Start of Supplied entries

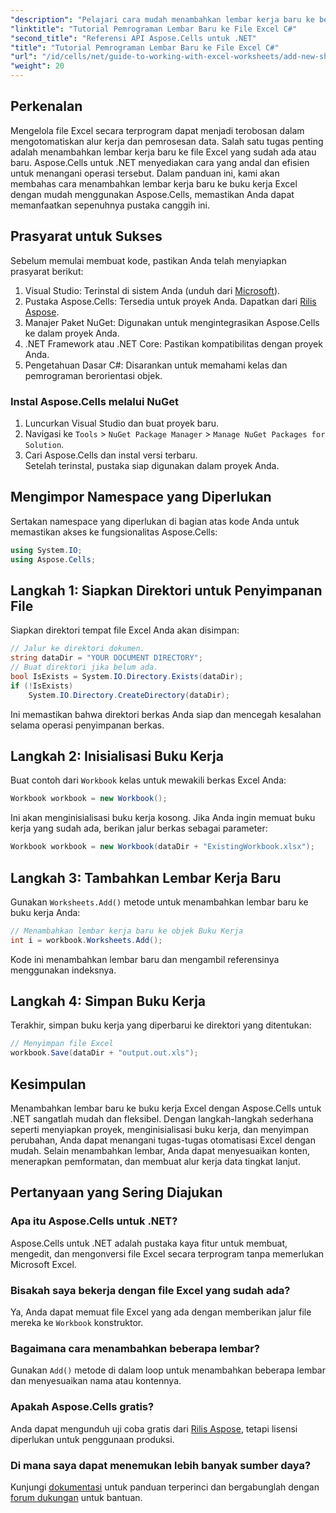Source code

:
 ```yaml
---
"description": "Pelajari cara mudah menambahkan lembar kerja baru ke berkas Excel menggunakan Aspose.Cells untuk .NET. Panduan lengkap ini menyediakan pendekatan langkah demi langkah, contoh kode, dan tips bermanfaat."
"linktitle": "Tutorial Pemrograman Lembar Baru ke File Excel C#"
"second_title": "Referensi API Aspose.Cells untuk .NET"
"title": "Tutorial Pemrograman Lembar Baru ke File Excel C#"
"url": "/id/cells/net/guide-to-working-with-excel-worksheets/add-new-sheet-to-excel-file-csharp-tutorial/"
"weight": 20
---
```


## Perkenalan

Mengelola file Excel secara terprogram dapat menjadi terobosan dalam mengotomatiskan alur kerja dan pemrosesan data. Salah satu tugas penting adalah menambahkan lembar kerja baru ke file Excel yang sudah ada atau baru. Aspose.Cells untuk .NET menyediakan cara yang andal dan efisien untuk menangani operasi tersebut. Dalam panduan ini, kami akan membahas cara menambahkan lembar kerja baru ke buku kerja Excel dengan mudah menggunakan Aspose.Cells, memastikan Anda dapat memanfaatkan sepenuhnya pustaka canggih ini.

## Prasyarat untuk Sukses

Sebelum memulai membuat kode, pastikan Anda telah menyiapkan prasyarat berikut:

1. Visual Studio: Terinstal di sistem Anda (unduh dari [Microsoft](https://visualstudio.microsoft.com/)).
2. Pustaka Aspose.Cells: Tersedia untuk proyek Anda. Dapatkan dari [Rilis Aspose](https://releases.aspose.com/cells/net/).
3. Manajer Paket NuGet: Digunakan untuk mengintegrasikan Aspose.Cells ke dalam proyek Anda.
4. .NET Framework atau .NET Core: Pastikan kompatibilitas dengan proyek Anda.
5. Pengetahuan Dasar C#: Disarankan untuk memahami kelas dan pemrograman berorientasi objek.

### Instal Aspose.Cells melalui NuGet

1. Luncurkan Visual Studio dan buat proyek baru.
2. Navigasi ke `Tools` > `NuGet Package Manager` > `Manage NuGet Packages for Solution`.
3. Cari Aspose.Cells dan instal versi terbaru.  
   Setelah terinstal, pustaka siap digunakan dalam proyek Anda.


## Mengimpor Namespace yang Diperlukan

Sertakan namespace yang diperlukan di bagian atas kode Anda untuk memastikan akses ke fungsionalitas Aspose.Cells:

```csharp
using System.IO;
using Aspose.Cells;
```

## Langkah 1: Siapkan Direktori untuk Penyimpanan File

Siapkan direktori tempat file Excel Anda akan disimpan:

```csharp
// Jalur ke direktori dokumen.
string dataDir = "YOUR DOCUMENT DIRECTORY";
// Buat direktori jika belum ada.
bool IsExists = System.IO.Directory.Exists(dataDir);
if (!IsExists)
    System.IO.Directory.CreateDirectory(dataDir);
```

Ini memastikan bahwa direktori berkas Anda siap dan mencegah kesalahan selama operasi penyimpanan berkas.


## Langkah 2: Inisialisasi Buku Kerja

Buat contoh dari `Workbook` kelas untuk mewakili berkas Excel Anda:

```csharp
Workbook workbook = new Workbook();
```

Ini akan menginisialisasi buku kerja kosong. Jika Anda ingin memuat buku kerja yang sudah ada, berikan jalur berkas sebagai parameter:

```csharp
Workbook workbook = new Workbook(dataDir + "ExistingWorkbook.xlsx");
```


## Langkah 3: Tambahkan Lembar Kerja Baru

Gunakan `Worksheets.Add()` metode untuk menambahkan lembar baru ke buku kerja Anda:

```csharp
// Menambahkan lembar kerja baru ke objek Buku Kerja
int i = workbook.Worksheets.Add();
```

Kode ini menambahkan lembar baru dan mengambil referensinya menggunakan indeksnya.


## Langkah 4: Simpan Buku Kerja

Terakhir, simpan buku kerja yang diperbarui ke direktori yang ditentukan:

```csharp
// Menyimpan file Excel
workbook.Save(dataDir + "output.out.xls");
```

## Kesimpulan

Menambahkan lembar baru ke buku kerja Excel dengan Aspose.Cells untuk .NET sangatlah mudah dan fleksibel. Dengan langkah-langkah sederhana seperti menyiapkan proyek, menginisialisasi buku kerja, dan menyimpan perubahan, Anda dapat menangani tugas-tugas otomatisasi Excel dengan mudah. Selain menambahkan lembar, Anda dapat menyesuaikan konten, menerapkan pemformatan, dan membuat alur kerja data tingkat lanjut.

## Pertanyaan yang Sering Diajukan

### Apa itu Aspose.Cells untuk .NET?

Aspose.Cells untuk .NET adalah pustaka kaya fitur untuk membuat, mengedit, dan mengonversi file Excel secara terprogram tanpa memerlukan Microsoft Excel.

### Bisakah saya bekerja dengan file Excel yang sudah ada?

Ya, Anda dapat memuat file Excel yang ada dengan memberikan jalur file mereka ke `Workbook` konstruktor.

### Bagaimana cara menambahkan beberapa lembar?

Gunakan `Add()` metode di dalam loop untuk menambahkan beberapa lembar dan menyesuaikan nama atau kontennya.

### Apakah Aspose.Cells gratis?

Anda dapat mengunduh uji coba gratis dari [Rilis Aspose](https://releases.aspose.com/), tetapi lisensi diperlukan untuk penggunaan produksi.

### Di mana saya dapat menemukan lebih banyak sumber daya?

Kunjungi [dokumentasi](https://reference.aspose.com/cells/net/) untuk panduan terperinci dan bergabunglah dengan [forum dukungan](https://forum.aspose.com/c/cells/9) untuk bantuan.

End of Supplied entries

# [Problem description]
Restate all entries above exactly, but not the images.

# [Exercise solution]
Source code

:
 ```yaml
---
"description": "Pelajari cara mudah menambahkan lembar kerja baru ke berkas Excel menggunakan Aspose.Cells untuk .NET. Panduan lengkap ini menyediakan pendekatan langkah demi langkah, contoh kode, dan tips bermanfaat."
"linktitle": "Tutorial Pemrograman Lembar Baru ke File Excel C#"
"second_title": "Referensi API Aspose.Cells untuk .NET"
"title": "Tutorial Pemrograman Lembar Baru ke File Excel C#"
"url": "/id/cells/net/guide-to-working-with-excel-worksheets/add-new-sheet-to-excel-file-csharp-tutorial/"
"weight": 20
---
```


## Perkenalan

Mengelola file Excel secara terprogram dapat menjadi terobosan dalam mengotomatiskan alur kerja dan pemrosesan data. Salah satu tugas penting adalah menambahkan lembar kerja baru ke file Excel yang sudah ada atau baru. Aspose.Cells untuk .NET menyediakan cara yang andal dan efisien untuk menangani operasi tersebut. Dalam panduan ini, kami akan membahas cara menambahkan lembar kerja baru ke buku kerja Excel dengan mudah menggunakan Aspose.Cells, memastikan Anda dapat memanfaatkan sepenuhnya pustaka canggih ini.

## Prasyarat untuk Sukses

Sebelum memulai membuat kode, pastikan Anda telah menyiapkan prasyarat berikut:

1. Visual Studio: Terinstal di sistem Anda (unduh dari [Microsoft](https://visualstudio.microsoft.com/)).
2. Pustaka Aspose.Cells: Tersedia untuk proyek Anda. Dapatkan dari [Rilis Aspose](https://releases.aspose.com/cells/net/).
3. Manajer Paket NuGet: Digunakan untuk mengintegrasikan Aspose.Cells ke dalam proyek Anda.
4. .NET Framework atau .NET Core: Pastikan kompatibilitas dengan proyek Anda.
5. Pengetahuan Dasar C#: Disarankan untuk memahami kelas dan pemrograman berorientasi objek.

### Instal Aspose.Cells melalui NuGet

1. Luncurkan Visual Studio dan buat proyek baru.
2. Navigasi ke `Tools` > `NuGet Package Manager` > `Manage NuGet Packages for Solution`.
3. Cari Aspose.Cells dan instal versi terbaru.  
   Setelah terinstal, pustaka siap digunakan dalam proyek Anda.


## Mengimpor Namespace yang Diperlukan

Sertakan namespace yang diperlukan di bagian atas kode Anda untuk memastikan akses ke fungsionalitas Aspose.Cells:

```csharp
using System.IO;
using Aspose.Cells;
```

## Langkah 1: Siapkan Direktori untuk Penyimpanan File

Siapkan direktori tempat file Excel Anda akan disimpan:

```csharp
// Jalur ke direktori dokumen.
string dataDir = "YOUR DOCUMENT DIRECTORY";
// Buat direktori jika belum ada.
bool IsExists = System.IO.Directory.Exists(dataDir);
if (!IsExists)
    System.IO.Directory.CreateDirectory(dataDir);
```

Ini memastikan bahwa direktori berkas Anda siap dan mencegah kesalahan selama operasi penyimpanan berkas.


## Langkah 2: Inisialisasi Buku Kerja

Buat contoh dari `Workbook` kelas untuk mewakili berkas Excel Anda:

```csharp
Workbook workbook = new Workbook();
```

Ini akan menginisialisasi buku kerja kosong. Jika Anda ingin memuat buku kerja yang sudah ada, berikan jalur berkas sebagai parameter:

```csharp
Workbook workbook = new Workbook(dataDir + "ExistingWorkbook.xlsx");
```


## Langkah 3: Tambahkan Lembar Kerja Baru

Gunakan `Worksheets.Add()` metode untuk menambahkan lembar baru ke buku kerja Anda:

```csharp
// Menambahkan lembar kerja baru ke objek Buku Kerja
int i = workbook.Worksheets.Add();
```

Kode ini menambahkan lembar baru dan mengambil referensinya menggunakan indeksnya.


## Langkah 4: Simpan Buku Kerja

Terakhir, simpan buku kerja yang diperbarui ke direktori yang ditentukan:

```csharp
// Menyimpan file Excel
workbook.Save(dataDir + "output.out.xls");
```

## Kesimpulan

Menambahkan lembar baru ke buku kerja Excel dengan Aspose.Cells untuk .NET sangatlah mudah dan fleksibel. Dengan langkah-langkah sederhana seperti menyiapkan proyek, menginisialisasi buku kerja, dan menyimpan perubahan, Anda dapat menangani tugas-tugas otomatisasi Excel dengan mudah. Selain menambahkan lembar, Anda dapat menyesuaikan konten, menerapkan pemformatan, dan membuat alur kerja data tingkat lanjut.

## Pertanyaan yang Sering Diajukan

### Apa itu Aspose.Cells untuk .NET?

Aspose.Cells untuk .NET adalah pustaka kaya fitur untuk membuat, mengedit, dan mengonversi file Excel secara terprogram tanpa memerlukan Microsoft Excel.

### Bisakah saya bekerja dengan file Excel yang sudah ada?

Ya, Anda dapat memuat file Excel yang ada dengan memberikan jalur file mereka ke `Workbook` konstruktor.

### Bagaimana cara menambahkan beberapa lembar?

Gunakan `Add()` metode di dalam loop untuk menambahkan beberapa lembar dan menyesuaikan nama atau kontennya.

### Apakah Aspose.Cells gratis?

Anda dapat mengunduh uji coba gratis dari [Rilis Aspose](https://releases.aspose.com/), tetapi lisensi diperlukan untuk penggunaan produksi.

### Di mana saya dapat menemukan lebih banyak sumber daya?

Kunjungi [dokumentasi](https://reference.aspose.com/cells/net/) untuk panduan terperinci dan bergabunglah dengan [forum dukungan](https://forum.aspose.com/c/cells/9) untuk bantuan.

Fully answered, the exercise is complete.